A move to recognise that animals have feelings in law aimed at improving welfare standards has been dismissed in Parliament as “virtue signalling and PR”.

Critics in the House of Lords questioned the need for the Animal Welfare (Sentience) Bill, which the Government is seeking to introduce post-Brexit, amid warnings it could have unintended consequences and lead to legal challenge.

The legislation recognises that animals are sentient beings, able to feel pain and joy, and creates a body to ensure UK ministers take account of their welfare needs when drawing up and implementing policy.

The animal sentience committee would assess and report on the welfare impacts of Government decisions, with the relevant secretary of state required to respond.

The Bill applies to all animals other than humans if they are vertebrates and so have a backbone.

As such it applies to wild animals as well as pets, and it could be extended to invertebrate species in future.

Horses stand in a frosty field (Clive Gee/PA)
Horses stand in a frosty field (Clive Gee/PA)

Introducing the legislation at second reading, Environment Minister Lord Benyon said: “This Bill provides recognition in law that animals are sentient and provides a targeted and proportionate accountability mechanism to ensure it is taken into account in decision-making alongside other considerations.”

But Tory former Cabinet minister Lord Forsyth of Drumlean said that in more than 35 years in Parliament he had never seen such a badly drafted Bill that left him “wondering what on earth its purpose is” and pointed it went much further than the EU provisions.

He said: “We had legislation which was concerned with animal welfare before we had legislation concerned with child welfare.”

Referring to the Bill, he added: “It feels like a piece of virtue signalling and PR which has got nothing whatever to do with ensuring that our animals are properly cared for.”

Conservative peer Lord Herbert of South Downs, who is chairman of the Countryside Alliance, said Parliament had passed “a canon of animal welfare laws” stretching back two centuries.

He said: “We have always accepted that animals can suffer, that they are sentient.

“I would argue that the question of sentience is a simple matter of fact.

“Vertebrates clearly are sentient and that is recognised in the body of laws we have already passed.”

Lord Herbert warned against “sub-contracting decisions” to unaccountable bodies that “can be pressured by outside interests”.

Highland Cows (Andrew Milligan/PA)
Highland Cows (Andrew Milligan/PA)

Labour peer Baroness Mallalieu, who is president of the Countryside Alliance, felt that “gesture politics” was behind the Bill “to enable the Government to say to the electorate ‘This is what we do for animals'”.

She stressed the importance of the animal sentience committee being independent made up of qualified experts “not pressure groups, not popular TV presenters” and must make its findings based on “evidence, science and not emotion”.

“It’s not an uncontroversial Bill and there must be better ways of putting animal sentience on the statute book with out the dangers which are clear for all to see,” she said.

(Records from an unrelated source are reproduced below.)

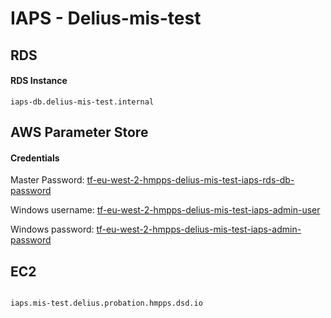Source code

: # IAPS - Delius-mis-test

## RDS

#### RDS Instance  


```
iaps-db.delius-mis-test.internal
```


## AWS Parameter Store

#### Credentials

Master Password: [tf-eu-west-2-hmpps-delius-mis-test-iaps-rds-db-password](https://eu-west-2.console.aws.amazon.com/systems-manager/parameters/tf-eu-west-2-hmpps-delius-mis-test-iaps-rds-db-password)

Windows username: [tf-eu-west-2-hmpps-delius-mis-test-iaps-admin-user](https://eu-west-2.console.aws.amazon.com/systems-manager/parameters/tf-eu-west-2-hmpps-delius-mis-test-iaps-admin-user/description?region=eu-west-2)

Windows password: [tf-eu-west-2-hmpps-delius-mis-test-iaps-admin-password](https://eu-west-2.console.aws.amazon.com/systems-manager/parameters/tf-eu-west-2-hmpps-delius-mis-test-iaps-admin-password/description?region=eu-west-2)




## EC2

```
  
iaps.mis-test.delius.probation.hmpps.dsd.io
```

Tory former MEP Lord Hannan of Kingsclere said: “I think all of us agree on sentience being a reality.

“We don’t need a Bill to tell us something that is uncontentious.”

Independent crossbencher Lord Trees, a vet and former president of the Royal College of Veterinary Surgeons, said: “This is a significant Bill which in general I support.

“It can have good consequences but it could also have unintended consequences.”